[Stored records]
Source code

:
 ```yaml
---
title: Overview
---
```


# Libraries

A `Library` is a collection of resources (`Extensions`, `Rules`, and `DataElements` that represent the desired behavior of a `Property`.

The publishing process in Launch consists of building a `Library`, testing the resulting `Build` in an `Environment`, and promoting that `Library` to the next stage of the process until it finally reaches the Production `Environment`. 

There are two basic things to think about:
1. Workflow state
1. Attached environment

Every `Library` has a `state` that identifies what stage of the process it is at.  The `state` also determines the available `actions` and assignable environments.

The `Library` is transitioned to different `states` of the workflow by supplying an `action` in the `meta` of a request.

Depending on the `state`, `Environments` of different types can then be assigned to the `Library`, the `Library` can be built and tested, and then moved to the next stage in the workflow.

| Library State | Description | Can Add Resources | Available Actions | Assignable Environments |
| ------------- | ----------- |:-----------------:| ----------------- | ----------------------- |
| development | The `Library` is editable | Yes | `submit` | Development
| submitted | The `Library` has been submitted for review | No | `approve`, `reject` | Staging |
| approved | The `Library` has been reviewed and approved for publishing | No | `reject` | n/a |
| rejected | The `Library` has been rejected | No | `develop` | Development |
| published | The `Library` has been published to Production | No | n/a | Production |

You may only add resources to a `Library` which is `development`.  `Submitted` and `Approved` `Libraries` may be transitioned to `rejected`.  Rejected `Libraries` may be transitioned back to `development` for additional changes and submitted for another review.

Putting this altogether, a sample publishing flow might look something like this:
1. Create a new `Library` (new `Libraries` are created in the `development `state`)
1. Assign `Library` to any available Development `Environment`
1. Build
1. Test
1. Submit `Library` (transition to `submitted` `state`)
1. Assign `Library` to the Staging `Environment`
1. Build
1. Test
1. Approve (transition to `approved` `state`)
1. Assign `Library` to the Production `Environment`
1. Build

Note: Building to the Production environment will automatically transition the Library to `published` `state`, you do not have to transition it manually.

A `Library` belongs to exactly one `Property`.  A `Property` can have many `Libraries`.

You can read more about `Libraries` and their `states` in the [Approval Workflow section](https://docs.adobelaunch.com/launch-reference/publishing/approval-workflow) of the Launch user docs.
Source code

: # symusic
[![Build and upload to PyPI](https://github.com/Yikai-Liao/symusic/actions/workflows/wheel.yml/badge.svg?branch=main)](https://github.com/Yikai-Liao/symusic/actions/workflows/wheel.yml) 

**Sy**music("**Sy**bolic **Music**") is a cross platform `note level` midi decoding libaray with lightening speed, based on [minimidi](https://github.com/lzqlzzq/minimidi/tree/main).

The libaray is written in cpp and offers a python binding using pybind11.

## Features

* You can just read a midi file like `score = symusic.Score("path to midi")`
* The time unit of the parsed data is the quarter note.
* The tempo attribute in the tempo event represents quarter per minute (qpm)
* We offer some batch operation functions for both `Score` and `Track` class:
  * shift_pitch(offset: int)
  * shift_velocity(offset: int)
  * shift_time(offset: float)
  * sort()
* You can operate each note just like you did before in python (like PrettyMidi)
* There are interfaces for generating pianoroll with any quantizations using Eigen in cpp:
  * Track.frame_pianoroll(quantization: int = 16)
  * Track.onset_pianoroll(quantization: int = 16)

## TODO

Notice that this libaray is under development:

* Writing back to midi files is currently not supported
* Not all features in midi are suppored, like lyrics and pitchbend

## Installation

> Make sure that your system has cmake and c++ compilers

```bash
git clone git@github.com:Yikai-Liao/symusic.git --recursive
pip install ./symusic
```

### Work instruction
Work out how many lines of the data hold the string "using". Reply with that number alone.

### Output for this exercise
2